As we have insights on the citizenships in Corona, we can look at the rate in other neighbourhoods in Community Board 3 and 4 to further examine the data.

qcb3and4_citizenship_nabes_stats <- st_drop_geometry(citizenship_nabes) %>% 
  group_by(NTAName) %>% 
  filter(NTAName == "Corona" | NTAName == "North Corona" | NTAName == "East Elmhurst" | NTAName == "Jackson Heights" | NTAName == "Elmhurst") %>% 
  summarise(Borough = first(BoroName),
            `Est. Total Population` = sum(`Total PopulationE`),
            `Est. Total U.S. Citizenship` = sum(`U.S. CitizenE`),
            `Est. Total U.S. Citizenship (Naturalisation)` = sum(`U.S. Citizen (Naturalisation)E`),
            `Est. Total Non-U.S. Citizenship` = sum(`Non-U.S. CitizenE`)) %>% 
  mutate(`Est. U.S. Citizenship Percentage` = percent(`Est. Total U.S. Citizenship`/`Est. Total Population`, accuracy = 1L),
          `Est. U.S. Citizenship (Naturalisation) Percentage` = percent(`Est. Total U.S. Citizenship (Naturalisation)`/`Est. Total Population`, accuracy = 1L),
          `Est. Non-U.S. Citizenship Percentage` = percent(`Est. Total Non-U.S. Citizenship`/`Est. Total Population`, accuracy = 1L))

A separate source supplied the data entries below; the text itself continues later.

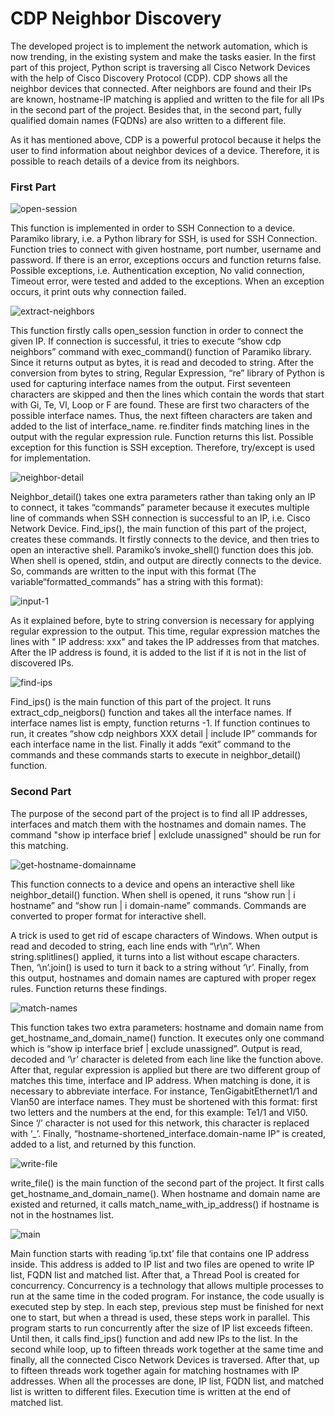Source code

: # CDP Neighbor Discovery

The developed project is to implement the network automation, which is now trending, in the existing system and make the tasks easier. In the first part of this project, Python script is traversing all Cisco Network Devices with the help of Cisco Discovery Protocol (CDP). CDP shows all the neighbor devices that connected. After neighbors are found and their IPs are known, hostname-IP matching is applied and written to the file for all IPs in the second part of the project. Besides that, in the second part, fully qualified domain names (FQDNs) are also written to a different file.

As it has mentioned above, CDP is a powerful protocol because it helps the user to find information about neighbor devices of a device. Therefore, it is possible to reach details of a device from its neighbors. 

### First Part

![open-session](images/open-session.jpg)

This function is implemented in order to SSH Connection to a device. Paramiko library, i.e. a Python library for SSH, is used for SSH Connection. Function tries to connect with given hostname, port number, username and password. If there is an error, exceptions occurs and function returns false. Possible exceptions, i.e. Authentication exception, No valid connection, Timeout error, were tested and added to the exceptions. When an exception occurs, it print outs why connection failed.

![extract-neighbors](images/extract-cdp-neigh.jpg)

This function firstly calls open_session function in order to connect the given IP. If connection is successful, it tries to execute “show cdp neighbors” command with exec_command() function of Paramiko library. Since it returns output as bytes, it is read and decoded to string. After the conversion from bytes to string, Regular Expression, “re” library of Python is used for capturing interface names from the output. First seventeen characters are skipped and then the lines which contain the words that start with Gi, Te, Vl, Loop or F are found. These are first two characters of the possible interface names. Thus, the next fifteen characters are taken and added to the list of interface_name. re.finditer finds matching lines in the output with the regular expression rule. Function returns this list. Possible exception for this function is SSH exception. Therefore, try/except is used for implementation.

![neighbor-detail](images/neigh-detail.jpg)

Neighbor_detail() takes one extra parameters rather than taking only an IP to connect, it takes “commands” parameter because it executes multiple line of commands when SSH connection is successful to an IP, i.e. Cisco Network Device. Find_ips(), the main function of this part of the project, creates these commands. It firstly connects to the device, and then tries to open an interactive shell. Paramiko’s invoke_shell() function does this job. When shell is opened, stdin, and output are directly connects to the device. So, commands are written to the input with this format (The variable“formatted_commands” has a string with this format):

![input-1](images/input-format.jpg)

As it explained before, byte to string conversion is necessary for applying regular expression to the output. This time, regular expression matches the lines with " IP address: xxx" and takes the IP addresses from that matches. After the IP address is found, it is added to the list if it is not in the list of discovered IPs.

![find-ips](images/find-ips.jpg)

Find_ips() is the main function of this part of the project. It runs extract_cdp_neigbors() function and takes all the interface names. If interface names list is empty, function returns -1. If function continues to run, it creates “show cdp neighbors XXX detail | include IP” commands for each interface name in the list. Finally it adds “exit” command to the commands and these commands starts to execute in neighbor_detail() function.

### Second Part

The purpose of the second part of the project is to find all IP addresses, interfaces and match them with the hostnames and domain names. The command "show ip interface brief | exlclude unassigned" should be run for this matching. 

![get-hostname-domainname](images/get-hostname-domainname.jpg)

This function connects to a device and opens an interactive shell like neighbor_detail() function. When shell is opened, it runs “show run | i hostname” and “show run | i domain-name” commands. Commands are converted to proper format for interactive shell. 

A trick is used to get rid of escape characters of Windows. When output is read and decoded to string, each line ends with “\r\n”. When string.splitlines() applied, it turns into a list without escape characters. Then, ‘\n’.join() is used to turn it back to a string without ‘\r’. Finally, from this output, hostnames and domain names are captured with proper regex rules. Function returns these findings.

![match-names](images/matched.jpg)

This function takes two extra parameters: hostname and domain name from get_hostname_and_domain_name() function. It executes only one command which is “show ip interface brief | exclude unassigned”. Output is read, decoded and ‘\r’ character is deleted from each line like the function above. After that, regular expression is applied but there are two different group of matches this time, interface and IP address. When matching is done, it is necessary to abbreviate interface. For instance, TenGigabitEthernet1/1 and Vlan50 are interface names. They must be shortened with this format: first two letters and the numbers at the end, for this example: Te1/1 and Vl50. Since ‘/’ character is not used for this network, this character is replaced with ‘\_’. Finally, “hostname-shortened_interface.domain-name   IP” is created, added to a list, and returned by this function.

![write-file](images/write-file.jpg)

write_file() is the main function of the second part of the project. It first calls get_hostname_and_domain_name(). When hostname and domain name are existed and returned, it calls match_name_with_ip_address() if hostname is not in the hostnames list. 

![main](images/main.jpg)

Main function starts with reading ‘ip.txt’ file that contains one IP address inside. This address is added to IP list and two files are opened to write IP list, FQDN list and matched list. After that, a Thread Pool is created for concurrency. Concurrency is a technology that allows multiple processes to run at the same time in the coded program. For instance, the code usually is executed step by step. In each step, previous step must be finished for next one to start, but when a thread is used, these steps work in parallel. This program starts to run concurrently after the size of IP list exceeds fifteen. Until then, it calls find_ips() function and add new IPs to the list. 
In the second while loop, up to fifteen threads work together at the same time and finally, all the connected Cisco Network Devices is traversed. After that, up to fifteen threads work together again for matching hostnames with IP addresses. When all the processes are done, IP list, FQDN list, and matched list is written to different files. Execution time is written at the end of matched list.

NTAName Borough Est. Total Population Est. Total U.S. Citizenship Est. Total U.S. Citizenship (Naturalisation) Est. Total Non-U.S. Citizenship Est. U.S. Citizenship Percentage Est. U.S. Citizenship (Naturalisation) Percentage Est. Non-U.S. Citizenship Percentage
Corona Queens 69333 27728 16108 24183 40% 23% 35%
East Elmhurst Queens 24321 10537 7492 5806 43% 31% 24%
Elmhurst Queens 98560 31225 31629 33757 32% 32% 34%
Jackson Heights Queens 89628 36016 25695 25539 40% 29% 28%
North Corona Queens 39263 13955 7552 17113 36% 19% 44%

From the table above, we can see that Corona (North Corona and Corona) has the highest percentage of non-U.S. citizenship compared to other CB 3 and 4 neighbourhoods. However, we understand that there is a discrete number of undocumented residents in Corona, hence it can be assumed that the rate of non-U.S. citizens in Corona is higher than the indicated number.